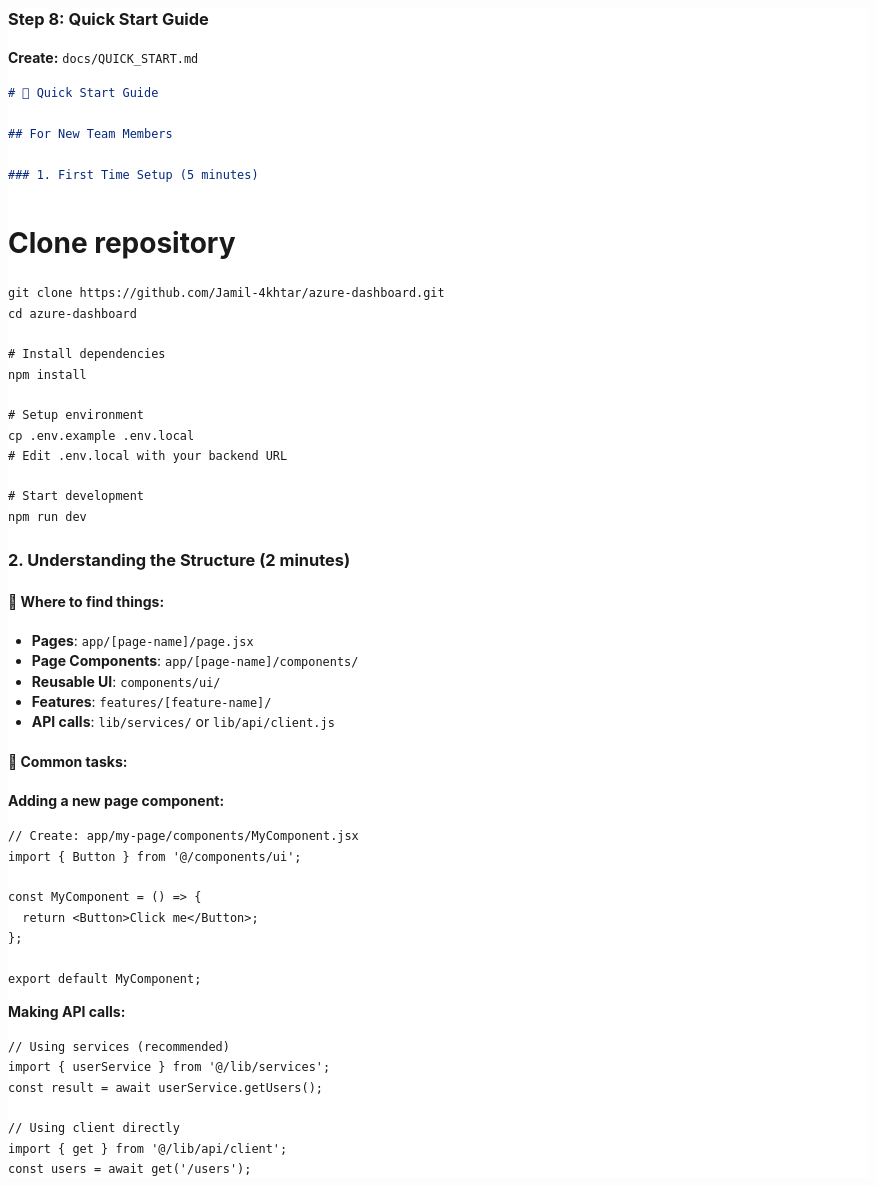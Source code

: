### **Step 8: Quick Start Guide**

**Create:** `docs/QUICK_START.md`
```markdown
# 🚀 Quick Start Guide

## For New Team Members

### 1. First Time Setup (5 minutes)
```
# Clone repository
```
git clone https://github.com/Jamil-4khtar/azure-dashboard.git
cd azure-dashboard

# Install dependencies
npm install

# Setup environment
cp .env.example .env.local
# Edit .env.local with your backend URL

# Start development
npm run dev
```

### 2. Understanding the Structure (2 minutes)

#### 📁 Where to find things:
- **Pages**: `app/[page-name]/page.jsx`
- **Page Components**: `app/[page-name]/components/`
- **Reusable UI**: `components/ui/`
- **Features**: `features/[feature-name]/`
- **API calls**: `lib/services/` or `lib/api/client.js`

#### 🔧 Common tasks:

**Adding a new page component:**
```
// Create: app/my-page/components/MyComponent.jsx
import { Button } from '@/components/ui';

const MyComponent = () => {
  return <Button>Click me</Button>;
};

export default MyComponent;
```

**Making API calls:**
```
// Using services (recommended)
import { userService } from '@/lib/services';
const result = await userService.getUsers();

// Using client directly
import { get } from '@/lib/api/client';
const users = await get('/users');
```
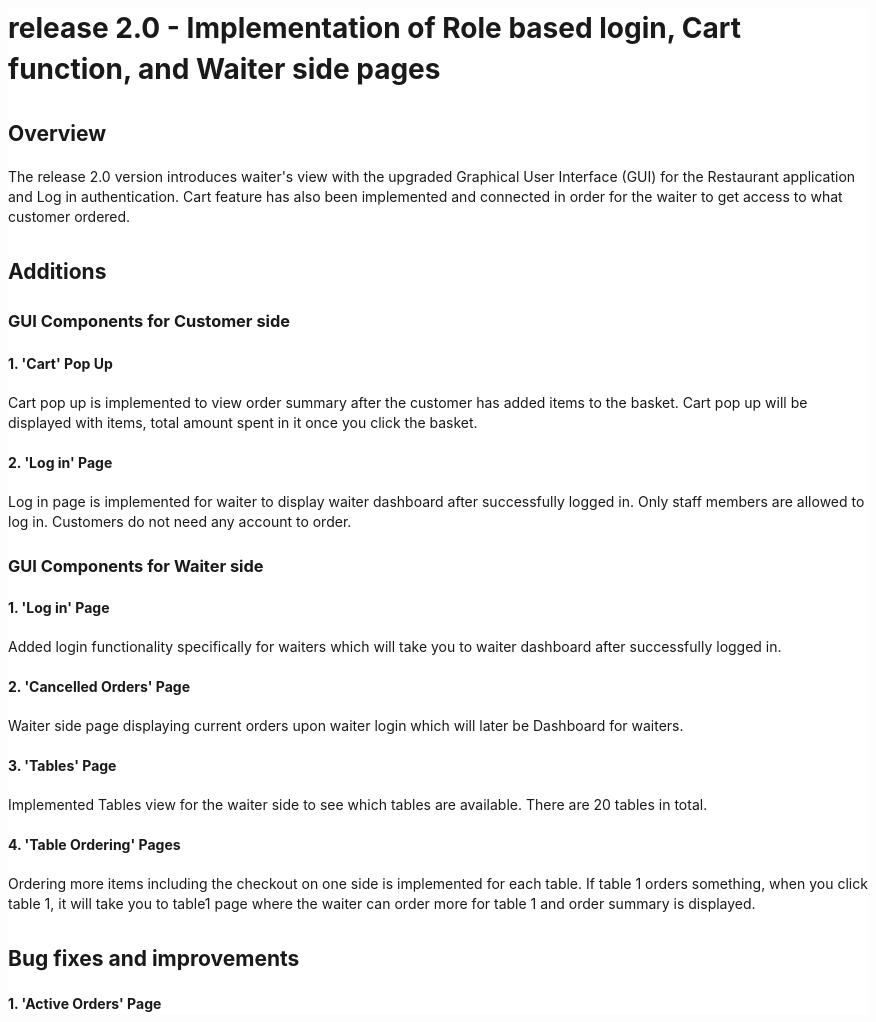 
# release 2.0 - Implementation of Role based login, Cart function, and Waiter side pages

## Overview

The release 2.0 version introduces waiter's view with the upgraded Graphical User Interface (GUI) for the Restaurant application and Log in authentication. Cart feature has also been implemented and connected in order for the waiter to get access to what customer ordered.

## Additions

### GUI Components for Customer side

#### 1. 'Cart' Pop Up

Cart pop up is implemented to view order summary after the customer has added items to the basket. Cart pop up will be displayed with items, total amount spent in it once you click the basket.

#### 2. 'Log in' Page

Log in page is implemented for waiter to display waiter dashboard after successfully logged in. Only staff members are allowed to log in. Customers do not need any account to order.

### GUI Components for Waiter side

#### 1. 'Log in' Page

Added login functionality specifically for waiters which will take you to waiter dashboard after successfully logged in.

#### 2. 'Cancelled Orders' Page

Waiter side page displaying current orders upon waiter login which will later be Dashboard for waiters.

#### 3. 'Tables' Page

Implemented Tables view for the waiter side to see which tables are available. There are 20 tables in total.

#### 4. 'Table Ordering' Pages

Ordering more items including the checkout on one side is implemented for each table. If table 1 orders something, when you click table 1, it will take you to table1 page where the waiter can order more for table 1 and order summary is displayed.

## Bug fixes and improvements

#### 1. 'Active Orders' Page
::::
WHAT IS REQUIRED: In the records above, the lines containing the string "successfully" should be counted; give only the total.

ANSWER SECTION: 2